_Exercise aim:_
The required answer is each line in the entries below where "begin" occurs.

_Supplied data:_
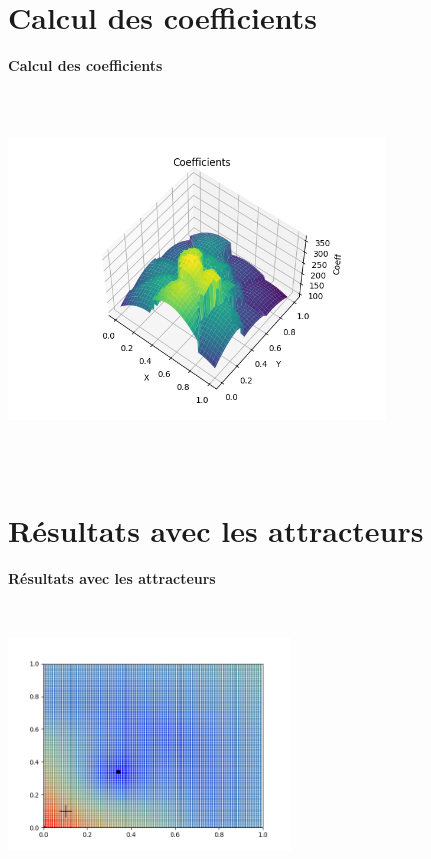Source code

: \documentclass[10pt]{beamer}
\begin{document}
\section{Calcul des coefficients}
\begin{frame}{\textbf{Calcul des coefficients}}

    \begin{center}
        \includegraphics[height=10cm, width=10cm, keepaspectratio=true]{../../Figure_Coeff.png}
    \end{center}

\end{frame}


\section{Résultats avec les attracteurs}
\begin{frame}{\textbf{Résultats avec les attracteurs}}

    \begin{center}
        \includegraphics[height=7.5cm, width=7.5cm]{../../Figure_1pt_1att5.png}
    \end{center}

\end{frame}
\end{document}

_Written answer:_
\begin{document}
\begin{frame}{\textbf{Calcul des coefficients}}
    \begin{center}
\begin{frame}{\textbf{Résultats avec les attracteurs}}
    \begin{center}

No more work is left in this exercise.